#### Requirement
Exact reproductions of all the entries, please, and no pictures.

#### Records for this task

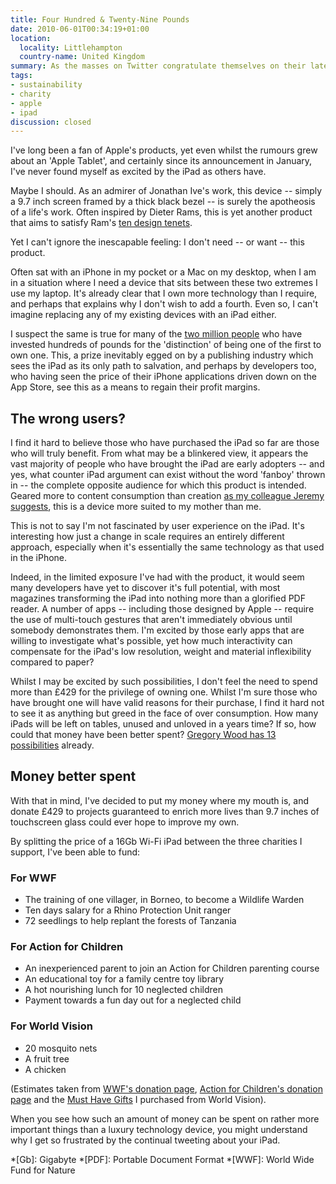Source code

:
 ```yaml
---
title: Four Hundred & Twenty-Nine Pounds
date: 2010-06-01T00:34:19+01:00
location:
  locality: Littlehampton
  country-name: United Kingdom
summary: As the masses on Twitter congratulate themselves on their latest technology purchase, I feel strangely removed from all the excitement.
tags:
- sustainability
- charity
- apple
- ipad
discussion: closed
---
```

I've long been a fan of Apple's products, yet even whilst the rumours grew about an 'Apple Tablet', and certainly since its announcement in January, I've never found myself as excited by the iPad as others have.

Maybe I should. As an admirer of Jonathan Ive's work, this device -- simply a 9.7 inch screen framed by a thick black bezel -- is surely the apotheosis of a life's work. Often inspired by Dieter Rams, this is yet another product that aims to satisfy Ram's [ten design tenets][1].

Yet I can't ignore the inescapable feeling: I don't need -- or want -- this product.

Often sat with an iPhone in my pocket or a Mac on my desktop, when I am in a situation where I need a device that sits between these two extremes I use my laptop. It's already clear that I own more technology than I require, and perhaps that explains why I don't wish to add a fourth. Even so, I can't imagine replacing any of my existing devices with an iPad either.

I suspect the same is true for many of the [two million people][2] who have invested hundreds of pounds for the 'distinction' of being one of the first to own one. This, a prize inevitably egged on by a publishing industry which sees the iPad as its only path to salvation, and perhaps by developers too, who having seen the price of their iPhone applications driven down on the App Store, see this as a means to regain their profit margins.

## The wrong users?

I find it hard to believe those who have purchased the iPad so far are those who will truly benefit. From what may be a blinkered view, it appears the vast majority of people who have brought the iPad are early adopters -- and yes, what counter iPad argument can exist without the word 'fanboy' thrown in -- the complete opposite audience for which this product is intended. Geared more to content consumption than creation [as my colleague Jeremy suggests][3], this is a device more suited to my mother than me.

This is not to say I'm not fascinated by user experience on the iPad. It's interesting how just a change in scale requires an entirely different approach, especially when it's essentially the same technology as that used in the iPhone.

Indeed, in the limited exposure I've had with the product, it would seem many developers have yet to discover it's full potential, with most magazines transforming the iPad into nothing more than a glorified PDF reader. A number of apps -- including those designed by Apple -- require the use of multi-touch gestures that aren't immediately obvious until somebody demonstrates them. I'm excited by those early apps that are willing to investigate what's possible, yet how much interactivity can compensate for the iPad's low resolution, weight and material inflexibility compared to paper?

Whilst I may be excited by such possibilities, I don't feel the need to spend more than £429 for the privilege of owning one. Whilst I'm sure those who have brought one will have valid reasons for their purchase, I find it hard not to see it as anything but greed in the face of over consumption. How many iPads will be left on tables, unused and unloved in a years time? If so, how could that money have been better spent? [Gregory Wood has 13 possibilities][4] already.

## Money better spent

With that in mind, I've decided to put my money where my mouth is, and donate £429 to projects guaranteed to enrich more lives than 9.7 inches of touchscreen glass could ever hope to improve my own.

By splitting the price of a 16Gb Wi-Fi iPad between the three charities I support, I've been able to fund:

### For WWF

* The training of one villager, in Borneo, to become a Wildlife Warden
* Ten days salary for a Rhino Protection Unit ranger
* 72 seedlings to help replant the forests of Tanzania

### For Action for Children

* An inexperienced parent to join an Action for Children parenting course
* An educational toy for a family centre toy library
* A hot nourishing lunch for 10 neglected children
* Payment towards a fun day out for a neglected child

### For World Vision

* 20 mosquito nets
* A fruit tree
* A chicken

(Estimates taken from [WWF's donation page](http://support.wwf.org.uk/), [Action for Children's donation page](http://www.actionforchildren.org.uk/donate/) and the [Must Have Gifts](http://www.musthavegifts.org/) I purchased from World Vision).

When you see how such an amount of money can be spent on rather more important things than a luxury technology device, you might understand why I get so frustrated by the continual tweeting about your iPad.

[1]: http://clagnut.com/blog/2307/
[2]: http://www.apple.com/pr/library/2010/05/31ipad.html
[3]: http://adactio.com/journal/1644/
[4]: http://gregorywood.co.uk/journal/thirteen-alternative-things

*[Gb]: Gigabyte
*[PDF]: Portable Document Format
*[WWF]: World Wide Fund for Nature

#### Output of the task
Source code

:
 ```yaml
---
title: Four Hundred & Twenty-Nine Pounds
date: 2010-06-01T00:34:19+01:00
location:
  locality: Littlehampton
  country-name: United Kingdom
summary: As the masses on Twitter congratulate themselves on their latest technology purchase, I feel strangely removed from all the excitement.
tags:
- sustainability
- charity
- apple
- ipad
discussion: closed
---
```

I've long been a fan of Apple's products, yet even whilst the rumours grew about an 'Apple Tablet', and certainly since its announcement in January, I've never found myself as excited by the iPad as others have.

Maybe I should. As an admirer of Jonathan Ive's work, this device -- simply a 9.7 inch screen framed by a thick black bezel -- is surely the apotheosis of a life's work. Often inspired by Dieter Rams, this is yet another product that aims to satisfy Ram's [ten design tenets][1].

Yet I can't ignore the inescapable feeling: I don't need -- or want -- this product.

Often sat with an iPhone in my pocket or a Mac on my desktop, when I am in a situation where I need a device that sits between these two extremes I use my laptop. It's already clear that I own more technology than I require, and perhaps that explains why I don't wish to add a fourth. Even so, I can't imagine replacing any of my existing devices with an iPad either.

I suspect the same is true for many of the [two million people][2] who have invested hundreds of pounds for the 'distinction' of being one of the first to own one. This, a prize inevitably egged on by a publishing industry which sees the iPad as its only path to salvation, and perhaps by developers too, who having seen the price of their iPhone applications driven down on the App Store, see this as a means to regain their profit margins.

## The wrong users?

I find it hard to believe those who have purchased the iPad so far are those who will truly benefit. From what may be a blinkered view, it appears the vast majority of people who have brought the iPad are early adopters -- and yes, what counter iPad argument can exist without the word 'fanboy' thrown in -- the complete opposite audience for which this product is intended. Geared more to content consumption than creation [as my colleague Jeremy suggests][3], this is a device more suited to my mother than me.

This is not to say I'm not fascinated by user experience on the iPad. It's interesting how just a change in scale requires an entirely different approach, especially when it's essentially the same technology as that used in the iPhone.

Indeed, in the limited exposure I've had with the product, it would seem many developers have yet to discover it's full potential, with most magazines transforming the iPad into nothing more than a glorified PDF reader. A number of apps -- including those designed by Apple -- require the use of multi-touch gestures that aren't immediately obvious until somebody demonstrates them. I'm excited by those early apps that are willing to investigate what's possible, yet how much interactivity can compensate for the iPad's low resolution, weight and material inflexibility compared to paper?

Whilst I may be excited by such possibilities, I don't feel the need to spend more than £429 for the privilege of owning one. Whilst I'm sure those who have brought one will have valid reasons for their purchase, I find it hard not to see it as anything but greed in the face of over consumption. How many iPads will be left on tables, unused and unloved in a years time? If so, how could that money have been better spent? [Gregory Wood has 13 possibilities][4] already.

## Money better spent

With that in mind, I've decided to put my money where my mouth is, and donate £429 to projects guaranteed to enrich more lives than 9.7 inches of touchscreen glass could ever hope to improve my own.

By splitting the price of a 16Gb Wi-Fi iPad between the three charities I support, I've been able to fund:

### For WWF

* The training of one villager, in Borneo, to become a Wildlife Warden
* Ten days salary for a Rhino Protection Unit ranger
* 72 seedlings to help replant the forests of Tanzania

### For Action for Children

* An inexperienced parent to join an Action for Children parenting course
* An educational toy for a family centre toy library
* A hot nourishing lunch for 10 neglected children
* Payment towards a fun day out for a neglected child

### For World Vision

* 20 mosquito nets
* A fruit tree
* A chicken

(Estimates taken from [WWF's donation page](http://support.wwf.org.uk/), [Action for Children's donation page](http://www.actionforchildren.org.uk/donate/) and the [Must Have Gifts](http://www.musthavegifts.org/) I purchased from World Vision).

When you see how such an amount of money can be spent on rather more important things than a luxury technology device, you might understand why I get so frustrated by the continual tweeting about your iPad.

[1]: http://clagnut.com/blog/2307/
[2]: http://www.apple.com/pr/library/2010/05/31ipad.html
[3]: http://adactio.com/journal/1644/
[4]: http://gregorywood.co.uk/journal/thirteen-alternative-things

*[Gb]: Gigabyte
*[PDF]: Portable Document Format
*[WWF]: World Wide Fund for Nature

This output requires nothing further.